My regret is not using a roller. By painting with a brush, there are brush strokes in the dried paint which means it’s not as smooth as a regular chalkboard and a little harder to write on. Still, I like how it turned out and I think it’s really useful.
Secondly, this is a quick little fix-it I did over a month ago on my first snow day. The inside of my tall (broom sized) kitchen cabinet was dis-gus-ting. Cleaning with harsh chemicals didn’t even really do anything, so I just covered it up with some kitchen-colored paint I found among our 40 cans that came with the apartment.
before = gross.
clean= much better.
Plus, I added a shelf about a foot from the top of the cabinet to hold trash bags, etc. By doing that, I freed up some real estate under the sink!!

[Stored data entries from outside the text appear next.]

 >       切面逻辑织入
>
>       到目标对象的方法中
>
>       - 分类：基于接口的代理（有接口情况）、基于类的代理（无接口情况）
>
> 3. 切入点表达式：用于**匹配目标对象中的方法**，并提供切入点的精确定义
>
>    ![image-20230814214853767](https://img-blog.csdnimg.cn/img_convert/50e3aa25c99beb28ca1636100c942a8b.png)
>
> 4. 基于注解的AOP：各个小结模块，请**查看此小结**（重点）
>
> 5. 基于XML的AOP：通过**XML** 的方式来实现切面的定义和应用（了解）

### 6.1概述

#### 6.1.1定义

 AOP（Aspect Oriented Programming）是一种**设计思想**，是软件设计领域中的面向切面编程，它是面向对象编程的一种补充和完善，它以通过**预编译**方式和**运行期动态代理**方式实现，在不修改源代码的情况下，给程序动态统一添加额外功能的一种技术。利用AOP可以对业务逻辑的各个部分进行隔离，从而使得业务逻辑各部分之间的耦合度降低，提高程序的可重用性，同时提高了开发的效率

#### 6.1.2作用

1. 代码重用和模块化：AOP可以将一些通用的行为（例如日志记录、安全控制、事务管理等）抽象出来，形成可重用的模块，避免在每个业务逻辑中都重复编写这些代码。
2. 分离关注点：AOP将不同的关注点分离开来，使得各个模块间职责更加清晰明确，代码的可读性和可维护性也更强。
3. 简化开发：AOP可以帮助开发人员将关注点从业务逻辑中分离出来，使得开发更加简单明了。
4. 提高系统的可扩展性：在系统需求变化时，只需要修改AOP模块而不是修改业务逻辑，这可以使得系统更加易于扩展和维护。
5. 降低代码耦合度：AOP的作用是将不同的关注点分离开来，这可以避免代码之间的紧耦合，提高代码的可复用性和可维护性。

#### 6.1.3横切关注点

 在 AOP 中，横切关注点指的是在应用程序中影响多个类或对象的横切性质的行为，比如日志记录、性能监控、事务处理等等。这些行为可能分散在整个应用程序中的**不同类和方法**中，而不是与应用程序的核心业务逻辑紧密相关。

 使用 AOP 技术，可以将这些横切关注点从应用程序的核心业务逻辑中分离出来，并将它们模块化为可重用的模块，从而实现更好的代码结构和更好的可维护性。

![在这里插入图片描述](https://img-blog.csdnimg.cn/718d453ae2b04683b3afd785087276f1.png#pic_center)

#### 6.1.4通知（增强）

Painting this with “regular” paint makes me even more happy that we used Valspar low VOC paint for our living room and dining room color changes. It’s been a month and when I open up the broom cabinet it still smells like “new paint.” The rest of my house, however, even the freshly painted dining room, just smells like “my house.” The cost is the same so I don’t see any reason not to use low or no VOC paint. For those who’ve heard the term but don’t know what it stands for, VOC stands for volatile organic compounds–aka the stinky smell of fresh paint, new shower curtains, etc. Evidently someone finally figured out that those offset gases are bad for you (who’da thought) and technology has been changing so as so be safer for all involved.